> Required action
Among the entries below, copy every line that carries the word "example".

> Material supplied
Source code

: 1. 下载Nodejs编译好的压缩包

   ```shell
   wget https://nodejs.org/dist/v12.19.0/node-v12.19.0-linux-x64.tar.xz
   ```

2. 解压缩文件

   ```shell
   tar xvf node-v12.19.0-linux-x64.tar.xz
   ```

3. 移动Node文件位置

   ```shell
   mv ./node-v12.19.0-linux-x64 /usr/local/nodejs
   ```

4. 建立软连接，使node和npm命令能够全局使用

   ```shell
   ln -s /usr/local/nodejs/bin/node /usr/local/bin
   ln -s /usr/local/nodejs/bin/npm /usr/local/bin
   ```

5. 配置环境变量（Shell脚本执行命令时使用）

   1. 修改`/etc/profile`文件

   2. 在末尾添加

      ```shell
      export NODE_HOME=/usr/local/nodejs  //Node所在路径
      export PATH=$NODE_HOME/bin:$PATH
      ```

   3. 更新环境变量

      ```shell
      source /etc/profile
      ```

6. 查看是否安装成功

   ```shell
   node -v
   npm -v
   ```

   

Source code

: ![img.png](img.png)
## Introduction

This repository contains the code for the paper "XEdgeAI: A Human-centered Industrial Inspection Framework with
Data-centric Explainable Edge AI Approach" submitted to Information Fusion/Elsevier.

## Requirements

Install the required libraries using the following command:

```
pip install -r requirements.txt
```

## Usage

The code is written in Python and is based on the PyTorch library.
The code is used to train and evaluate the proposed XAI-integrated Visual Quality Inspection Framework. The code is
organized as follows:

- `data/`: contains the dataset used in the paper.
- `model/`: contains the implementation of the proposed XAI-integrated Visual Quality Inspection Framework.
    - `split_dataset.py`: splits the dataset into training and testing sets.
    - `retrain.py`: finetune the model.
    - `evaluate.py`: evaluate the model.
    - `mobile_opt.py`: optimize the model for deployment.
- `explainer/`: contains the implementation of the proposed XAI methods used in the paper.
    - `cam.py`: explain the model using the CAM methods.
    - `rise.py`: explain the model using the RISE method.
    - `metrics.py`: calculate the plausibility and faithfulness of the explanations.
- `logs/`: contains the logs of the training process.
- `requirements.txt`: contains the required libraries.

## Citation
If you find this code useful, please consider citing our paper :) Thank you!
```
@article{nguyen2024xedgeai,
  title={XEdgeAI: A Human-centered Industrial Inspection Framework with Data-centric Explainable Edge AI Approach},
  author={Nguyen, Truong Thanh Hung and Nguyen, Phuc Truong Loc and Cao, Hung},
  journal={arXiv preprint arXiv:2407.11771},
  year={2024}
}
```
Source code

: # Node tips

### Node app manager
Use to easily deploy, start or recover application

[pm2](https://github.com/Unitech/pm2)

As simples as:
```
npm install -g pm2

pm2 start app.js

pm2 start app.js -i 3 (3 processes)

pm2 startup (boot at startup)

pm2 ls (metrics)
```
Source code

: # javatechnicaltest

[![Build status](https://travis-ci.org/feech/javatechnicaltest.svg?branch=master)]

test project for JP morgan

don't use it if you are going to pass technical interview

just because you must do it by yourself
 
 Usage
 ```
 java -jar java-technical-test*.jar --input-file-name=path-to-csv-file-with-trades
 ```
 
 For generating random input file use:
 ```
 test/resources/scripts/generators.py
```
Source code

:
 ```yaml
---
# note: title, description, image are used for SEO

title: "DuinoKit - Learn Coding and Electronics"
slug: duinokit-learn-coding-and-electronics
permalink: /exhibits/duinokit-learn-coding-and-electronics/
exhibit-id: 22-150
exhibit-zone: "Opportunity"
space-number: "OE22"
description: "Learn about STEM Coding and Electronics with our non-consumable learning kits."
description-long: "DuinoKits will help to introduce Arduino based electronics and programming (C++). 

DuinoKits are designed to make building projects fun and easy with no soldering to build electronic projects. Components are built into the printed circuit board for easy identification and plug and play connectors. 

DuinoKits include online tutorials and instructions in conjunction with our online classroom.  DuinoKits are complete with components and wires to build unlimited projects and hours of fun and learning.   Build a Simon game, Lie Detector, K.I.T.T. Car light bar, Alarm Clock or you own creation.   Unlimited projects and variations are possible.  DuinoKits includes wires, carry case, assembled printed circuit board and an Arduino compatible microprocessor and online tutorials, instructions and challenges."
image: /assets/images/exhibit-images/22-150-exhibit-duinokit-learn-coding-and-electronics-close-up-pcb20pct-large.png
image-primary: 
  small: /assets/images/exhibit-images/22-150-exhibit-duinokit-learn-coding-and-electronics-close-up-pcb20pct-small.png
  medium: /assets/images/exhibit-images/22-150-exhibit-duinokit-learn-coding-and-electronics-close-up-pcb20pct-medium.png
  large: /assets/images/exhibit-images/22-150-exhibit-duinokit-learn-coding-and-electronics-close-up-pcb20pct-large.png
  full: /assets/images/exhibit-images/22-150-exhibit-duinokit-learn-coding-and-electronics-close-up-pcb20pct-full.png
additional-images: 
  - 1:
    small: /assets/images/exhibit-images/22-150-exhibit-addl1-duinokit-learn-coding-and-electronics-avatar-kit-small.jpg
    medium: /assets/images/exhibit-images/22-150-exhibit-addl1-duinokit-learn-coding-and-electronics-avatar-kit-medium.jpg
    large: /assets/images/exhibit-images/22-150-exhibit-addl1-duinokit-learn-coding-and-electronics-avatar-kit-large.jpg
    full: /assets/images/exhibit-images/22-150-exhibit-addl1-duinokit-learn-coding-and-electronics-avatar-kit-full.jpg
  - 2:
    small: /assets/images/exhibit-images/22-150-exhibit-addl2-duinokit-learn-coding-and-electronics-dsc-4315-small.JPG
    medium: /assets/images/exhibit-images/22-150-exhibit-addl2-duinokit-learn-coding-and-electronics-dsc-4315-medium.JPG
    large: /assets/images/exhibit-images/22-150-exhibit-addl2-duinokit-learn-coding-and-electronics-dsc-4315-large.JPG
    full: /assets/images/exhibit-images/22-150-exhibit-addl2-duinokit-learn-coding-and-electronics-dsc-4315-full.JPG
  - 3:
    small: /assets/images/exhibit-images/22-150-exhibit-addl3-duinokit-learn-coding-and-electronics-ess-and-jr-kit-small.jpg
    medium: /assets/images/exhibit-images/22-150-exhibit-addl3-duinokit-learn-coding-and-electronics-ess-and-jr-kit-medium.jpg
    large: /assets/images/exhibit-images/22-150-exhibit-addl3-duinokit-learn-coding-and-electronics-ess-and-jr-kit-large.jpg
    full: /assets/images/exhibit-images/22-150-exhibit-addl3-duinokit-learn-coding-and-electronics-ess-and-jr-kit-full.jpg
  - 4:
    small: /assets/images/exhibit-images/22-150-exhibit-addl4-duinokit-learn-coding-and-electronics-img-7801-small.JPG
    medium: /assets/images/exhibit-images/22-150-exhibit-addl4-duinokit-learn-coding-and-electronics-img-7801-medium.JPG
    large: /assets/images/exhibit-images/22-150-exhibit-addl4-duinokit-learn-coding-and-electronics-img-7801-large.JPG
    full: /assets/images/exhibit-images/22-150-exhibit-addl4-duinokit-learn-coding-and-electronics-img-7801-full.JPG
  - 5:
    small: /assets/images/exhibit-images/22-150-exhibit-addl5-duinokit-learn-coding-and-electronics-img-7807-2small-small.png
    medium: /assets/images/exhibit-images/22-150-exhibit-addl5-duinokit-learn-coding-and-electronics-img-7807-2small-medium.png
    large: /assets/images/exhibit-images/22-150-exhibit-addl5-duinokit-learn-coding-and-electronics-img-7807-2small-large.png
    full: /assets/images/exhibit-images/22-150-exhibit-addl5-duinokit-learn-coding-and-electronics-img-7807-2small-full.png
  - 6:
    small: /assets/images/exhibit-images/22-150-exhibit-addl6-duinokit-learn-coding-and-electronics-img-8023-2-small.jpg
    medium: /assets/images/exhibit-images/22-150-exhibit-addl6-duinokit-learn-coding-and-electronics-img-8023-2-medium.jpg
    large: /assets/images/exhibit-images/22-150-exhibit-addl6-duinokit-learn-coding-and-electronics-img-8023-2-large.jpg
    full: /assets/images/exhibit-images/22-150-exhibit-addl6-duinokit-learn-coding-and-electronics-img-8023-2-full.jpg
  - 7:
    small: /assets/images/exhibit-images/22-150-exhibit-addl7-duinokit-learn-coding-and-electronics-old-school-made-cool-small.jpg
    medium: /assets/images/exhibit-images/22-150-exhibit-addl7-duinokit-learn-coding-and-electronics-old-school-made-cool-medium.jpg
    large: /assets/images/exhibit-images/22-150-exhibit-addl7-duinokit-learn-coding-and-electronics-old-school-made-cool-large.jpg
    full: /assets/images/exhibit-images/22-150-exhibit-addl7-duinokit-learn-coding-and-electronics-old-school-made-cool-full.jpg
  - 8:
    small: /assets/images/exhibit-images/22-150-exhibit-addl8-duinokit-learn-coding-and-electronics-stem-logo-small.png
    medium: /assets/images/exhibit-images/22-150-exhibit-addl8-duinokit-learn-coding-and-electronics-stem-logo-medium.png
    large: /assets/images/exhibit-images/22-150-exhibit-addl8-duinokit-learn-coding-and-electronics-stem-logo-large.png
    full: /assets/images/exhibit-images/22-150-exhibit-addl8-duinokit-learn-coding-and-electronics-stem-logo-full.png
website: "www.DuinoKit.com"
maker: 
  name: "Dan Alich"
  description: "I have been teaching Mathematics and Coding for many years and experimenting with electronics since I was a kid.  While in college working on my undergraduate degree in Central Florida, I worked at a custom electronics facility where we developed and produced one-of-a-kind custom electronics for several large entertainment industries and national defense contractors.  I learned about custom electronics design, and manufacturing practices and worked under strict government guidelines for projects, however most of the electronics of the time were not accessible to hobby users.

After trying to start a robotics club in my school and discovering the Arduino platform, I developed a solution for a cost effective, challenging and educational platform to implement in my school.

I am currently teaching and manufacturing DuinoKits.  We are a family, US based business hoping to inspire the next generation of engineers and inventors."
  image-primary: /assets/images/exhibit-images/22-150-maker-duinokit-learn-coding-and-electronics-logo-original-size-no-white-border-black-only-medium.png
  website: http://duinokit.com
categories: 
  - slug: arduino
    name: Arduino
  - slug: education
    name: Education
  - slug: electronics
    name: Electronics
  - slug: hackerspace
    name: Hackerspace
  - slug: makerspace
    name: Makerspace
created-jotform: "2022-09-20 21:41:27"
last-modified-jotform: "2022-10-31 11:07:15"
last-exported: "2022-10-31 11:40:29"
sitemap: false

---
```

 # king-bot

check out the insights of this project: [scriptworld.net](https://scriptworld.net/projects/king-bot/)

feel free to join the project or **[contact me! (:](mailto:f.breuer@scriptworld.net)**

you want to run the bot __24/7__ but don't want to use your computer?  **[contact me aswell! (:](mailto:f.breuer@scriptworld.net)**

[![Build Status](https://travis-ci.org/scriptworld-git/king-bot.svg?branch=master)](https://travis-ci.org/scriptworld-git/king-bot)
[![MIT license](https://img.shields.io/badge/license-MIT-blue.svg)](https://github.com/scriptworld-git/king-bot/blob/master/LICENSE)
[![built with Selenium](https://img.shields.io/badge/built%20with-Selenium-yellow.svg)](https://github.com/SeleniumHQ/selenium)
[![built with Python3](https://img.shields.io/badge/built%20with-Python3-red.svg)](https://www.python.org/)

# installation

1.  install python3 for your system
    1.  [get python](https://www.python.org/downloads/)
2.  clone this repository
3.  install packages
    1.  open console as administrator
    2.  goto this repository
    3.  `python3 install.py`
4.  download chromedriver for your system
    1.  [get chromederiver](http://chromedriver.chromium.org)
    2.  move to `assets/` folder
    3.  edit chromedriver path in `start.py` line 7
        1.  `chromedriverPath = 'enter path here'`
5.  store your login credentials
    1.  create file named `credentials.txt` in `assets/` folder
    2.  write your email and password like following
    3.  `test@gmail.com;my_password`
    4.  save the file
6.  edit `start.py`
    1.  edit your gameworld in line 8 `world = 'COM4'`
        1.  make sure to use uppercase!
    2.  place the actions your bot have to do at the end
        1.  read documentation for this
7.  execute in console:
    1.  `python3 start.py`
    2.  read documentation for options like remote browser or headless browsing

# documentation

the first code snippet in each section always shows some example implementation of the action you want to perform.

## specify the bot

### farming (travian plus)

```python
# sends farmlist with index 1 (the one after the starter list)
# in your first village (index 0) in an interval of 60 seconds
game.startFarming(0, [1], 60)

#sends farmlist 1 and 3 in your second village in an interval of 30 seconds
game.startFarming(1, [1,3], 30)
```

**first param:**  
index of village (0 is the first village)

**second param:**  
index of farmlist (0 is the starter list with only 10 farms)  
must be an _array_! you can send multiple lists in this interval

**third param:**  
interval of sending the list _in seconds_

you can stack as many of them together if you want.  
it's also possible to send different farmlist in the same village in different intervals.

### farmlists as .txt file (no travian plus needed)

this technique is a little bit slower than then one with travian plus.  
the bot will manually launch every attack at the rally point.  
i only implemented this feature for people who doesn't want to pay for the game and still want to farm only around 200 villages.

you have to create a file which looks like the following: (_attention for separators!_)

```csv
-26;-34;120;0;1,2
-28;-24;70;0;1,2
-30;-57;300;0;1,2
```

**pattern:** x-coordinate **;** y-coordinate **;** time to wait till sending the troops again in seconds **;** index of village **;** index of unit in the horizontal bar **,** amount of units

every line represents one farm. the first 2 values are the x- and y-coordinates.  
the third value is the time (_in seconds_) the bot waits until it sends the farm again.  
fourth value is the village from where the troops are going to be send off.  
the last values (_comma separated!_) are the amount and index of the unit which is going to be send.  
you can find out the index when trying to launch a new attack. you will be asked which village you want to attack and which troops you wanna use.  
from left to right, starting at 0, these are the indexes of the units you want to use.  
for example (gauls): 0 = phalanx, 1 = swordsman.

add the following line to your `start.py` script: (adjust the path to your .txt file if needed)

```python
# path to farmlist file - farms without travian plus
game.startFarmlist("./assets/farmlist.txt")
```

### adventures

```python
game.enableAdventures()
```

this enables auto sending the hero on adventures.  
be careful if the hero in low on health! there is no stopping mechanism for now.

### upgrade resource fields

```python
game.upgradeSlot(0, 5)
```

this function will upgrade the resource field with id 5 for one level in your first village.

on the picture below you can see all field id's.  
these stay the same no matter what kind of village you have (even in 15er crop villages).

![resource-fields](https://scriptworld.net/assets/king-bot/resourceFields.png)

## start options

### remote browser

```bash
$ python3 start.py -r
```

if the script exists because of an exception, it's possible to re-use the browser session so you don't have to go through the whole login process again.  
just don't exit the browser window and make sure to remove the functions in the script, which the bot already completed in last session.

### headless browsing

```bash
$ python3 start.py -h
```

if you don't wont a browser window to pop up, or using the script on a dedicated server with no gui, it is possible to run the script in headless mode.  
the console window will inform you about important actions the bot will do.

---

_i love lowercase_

> Task solution
the first code snippet in each section always shows some example implementation of the action you want to perform.
for example (gauls): 0 = phalanx, 1 = swordsman.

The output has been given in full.